Requirement.
Throughout the records below, find each line holding "students" and copy it.

Entries provided.
______
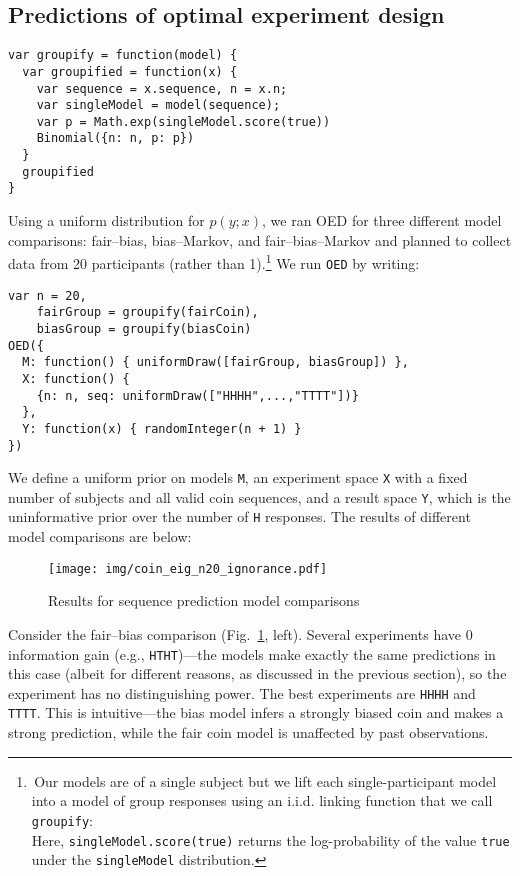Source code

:\documentclass[10pt,letterpaper]{article}
\begin{document}
\subsection{Predictions of optimal experiment design}

\newsavebox{\LstBox}

\begin{lrbox}{\LstBox}
\begin{lstlisting}
var groupify = function(model) {
  var groupified = function(x) {
    var sequence = x.sequence, n = x.n;
    var singleModel = model(sequence);
    var p = Math.exp(singleModel.score(true))
    Binomial({n: n, p: p})
  }
  groupified
}
\end{lstlisting}
\end{lrbox}

Using a uniform distribution for $p(y; x)$, we ran OED for three different model comparisons: fair--bias, bias--Markov, and fair--bias--Markov and planned to collect data from 20 participants (rather than 1).\footnote{\,Our models are of a single subject but we lift each single-participant model into a model of group responses using an i.i.d. linking function that we call \texttt{groupify}:
\usebox{\LstBox}\\
Here, \texttt{singleModel.score(true)} returns the log-probability of the value \texttt{true} under the \texttt{singleModel} distribution.}
We run \texttt{OED} by writing:
\begin{lstlisting}
var n = 20,
    fairGroup = groupify(fairCoin),
    biasGroup = groupify(biasCoin)
OED({
  M: function() { uniformDraw([fairGroup, biasGroup]) },
  X: function() {
    {n: n, seq: uniformDraw(["HHHH",...,"TTTT"])}
  },
  Y: function(x) { randomInteger(n + 1) }
})
\end{lstlisting}
We define a uniform prior on models \texttt{M}, an experiment space \texttt{X} with a fixed number of subjects and all valid coin sequences, and a result space \texttt{Y}, which is the uninformative prior over the number of \texttt{H} responses.
The results of different model comparisons are below:

\begin{figure}[h]
 \texttt{[image: img/coin\_eig\_n20\_ignorance.pdf]}
  \caption{Results for sequence prediction model comparisons}
  \label{fig:run-coin}
\end{figure}

Consider the fair--bias comparison (Fig.~\ref{fig:run-coin}, left).
Several experiments have 0 information gain (e.g., \lstinline{HTHT})---the models make exactly the same predictions in this case (albeit for different reasons, as discussed in the previous section), so the experiment has no distinguishing power.
The best experiments are \lstinline{HHHH} and \lstinline{TTTT}.
This is intuitive---the bias model infers a strongly biased coin and makes a strong prediction, while the fair coin model is unaffected by past observations.
\end{document}
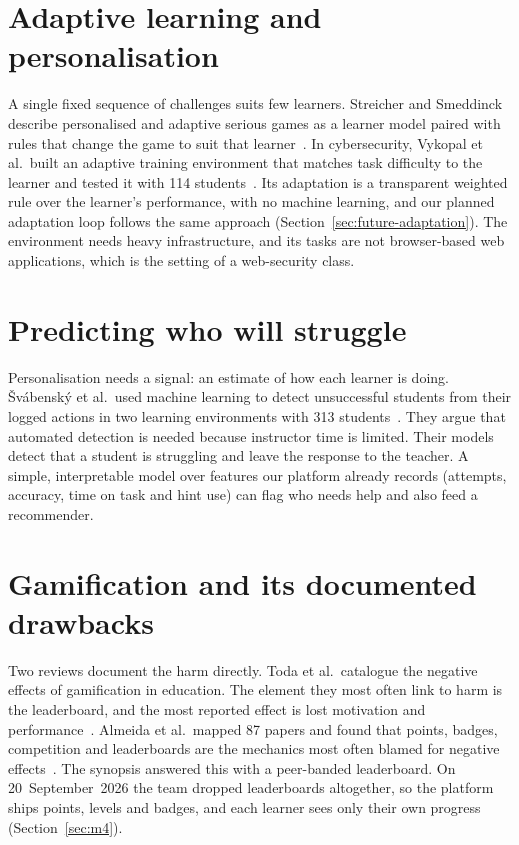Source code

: \section{Adaptive learning and personalisation}

A single fixed sequence of challenges suits few learners. Streicher and Smeddinck describe personalised and adaptive serious games as a learner model paired with rules that change the game to suit that learner~\cite{Streicher2016adaptive}. In cybersecurity, Vykopal et al.\ built an adaptive training environment that matches task difficulty to the learner and tested it with 114 students~\cite{Vykopal2023smart}. Its adaptation is a transparent weighted rule over the learner's performance, with no machine learning, and our planned adaptation loop follows the same approach (Section~\ref{sec:future-adaptation}). The environment needs heavy infrastructure, and its tasks are not browser-based web applications, which is the setting of a web-security class.

\section{Predicting who will struggle}

Personalisation needs a signal: an estimate of how each learner is doing. Švábenský et al.\ used machine learning to detect unsuccessful students from their logged actions in two learning environments with 313 students~\cite{Svabensky2024detecting}. They argue that automated detection is needed because instructor time is limited. Their models detect that a student is struggling and leave the response to the teacher. A simple, interpretable model over features our platform already records (attempts, accuracy, time on task and hint use) can flag who needs help and also feed a recommender.

\section{Gamification and its documented drawbacks}

Two reviews document the harm directly. Toda et al.\ catalogue the negative effects of gamification in education. The element they most often link to harm is the leaderboard, and the most reported effect is lost motivation and performance~\cite{Toda2018dark}. Almeida et al.\ mapped 87 papers and found that points, badges, competition and leaderboards are the mechanics most often blamed for negative effects~\cite{Almeida2023negative}. The synopsis answered this with a peer-banded leaderboard. On 20~September~2026 the team dropped leaderboards altogether, so the platform ships points, levels and badges, and each learner sees only their own progress (Section~\ref{sec:m4}).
______
Solution below.
A single fixed sequence of challenges suits few learners. Streicher and Smeddinck describe personalised and adaptive serious games as a learner model paired with rules that change the game to suit that learner~\cite{Streicher2016adaptive}. In cybersecurity, Vykopal et al.\ built an adaptive training environment that matches task difficulty to the learner and tested it with 114 students~\cite{Vykopal2023smart}. Its adaptation is a transparent weighted rule over the learner's performance, with no machine learning, and our planned adaptation loop follows the same approach (Section~\ref{sec:future-adaptation}). The environment needs heavy infrastructure, and its tasks are not browser-based web applications, which is the setting of a web-security class.
Personalisation needs a signal: an estimate of how each learner is doing. Švábenský et al.\ used machine learning to detect unsuccessful students from their logged actions in two learning environments with 313 students~\cite{Svabensky2024detecting}. They argue that automated detection is needed because instructor time is limited. Their models detect that a student is struggling and leave the response to the teacher. A simple, interpretable model over features our platform already records (attempts, accuracy, time on task and hint use) can flag who needs help and also feed a recommender.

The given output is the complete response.